- Directed by: Takashi Miike
- Written by: Muneo Kishi
- Produced by: Harumi Sone
- Cinematography: Keijiro Miyanishi
- Music by: Toshiaki Tsushima
- Release date: June 13, 1997;
- Running time: 98 minutes
- Country: Japan
- Language: Japanese

= Ambition Without Honor 2 =

Ambition Without Honor 2 (仁義なき野望2, Jingi naki yabō 2) is a 1997 Japanese direct-to-video yakuza film directed by Takashi Miike.

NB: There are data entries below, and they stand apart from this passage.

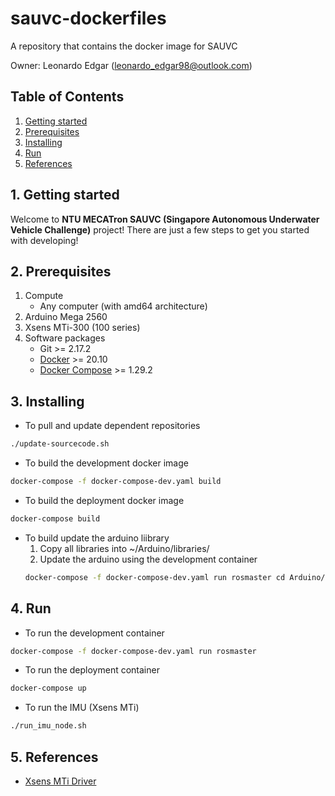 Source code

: # sauvc-dockerfiles
A repository that contains the docker image for SAUVC

Owner: Leonardo Edgar (leonardo_edgar98@outlook.com)

## Table of Contents

   1. [Getting started](#1-getting-started)
   2. [Prerequisites](#2-prerequisites)
   3. [Installing](#3-installing)
   4. [Run](#4-run)
   5. [References](#5-references)

## 1. Getting started

Welcome to **NTU MECATron SAUVC (Singapore Autonomous Underwater Vehicle Challenge)** project! There are just a few steps to get you started with developing!

## 2. Prerequisites

1. Compute
    * Any computer (with amd64 architecture)
2. Arduino Mega 2560
3. Xsens MTi-300 (100 series)
4. Software packages
    * Git >= 2.17.2
    * [Docker](https://docs.docker.com/engine/install/ubuntu/) >= 20.10
    * [Docker Compose](https://docs.docker.com/compose/install/) >= 1.29.2

## 3. Installing

* To pull and update dependent repositories
```bash
./update-sourcecode.sh
```

* To build the development docker image
```bash
docker-compose -f docker-compose-dev.yaml build
```

* To build the deployment docker image
```bash
docker-compose build
```

* To build update the arduino liibrary
  1. Copy all libraries into ~/Arduino/libraries/
  2. Update the arduino using the development container
  ```bash 
  docker-compose -f docker-compose-dev.yaml run rosmaster cd Arduino/libraries && ./build_arduino.sh
  ```

## 4. Run

* To run the development container
```bash
docker-compose -f docker-compose-dev.yaml run rosmaster
```

* To run the deployment container
```bash
docker-compose up
```

* To run the IMU (Xsens MTi)
```bash
./run_imu_node.sh
```

## 5. References
* [Xsens MTi Driver](http://wiki.ros.org/xsens_mti_driver)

It is the sequel to Ambition Without Honor (1996).

==Plot==
Tetsuya, a young yakuza, returns to his family in Shizuoka after his adoptive father is wounded in an attack from a rival gang. Amid his battle against dishonorable enemies and corrupt yakuza politics, he makes an unlikely ally in a rebel cop named Kitahara.

== Cast ==

| Actor | Role |
|---|---|
| Hirotarō Honda |  |
| Hiroko Sakuramachi |  |
| Takashi Shikauchi |  |
| Kōjiro Shimizu | Kitahara |
| Harumi Sone | Iwasaki |
| Yūta Sone (as Hideki Sone) | Tetsuya |
| Gō Wakabayashi |  |
| Shingo Yamashiro |  |

==Sequel==
A sequel, 仁義なき野望3狼 (Ambition Without Honor 3: Wolf), was released in Japan on April 10, 1998. It was directed by Masatake Matsuo and is 91 minutes long.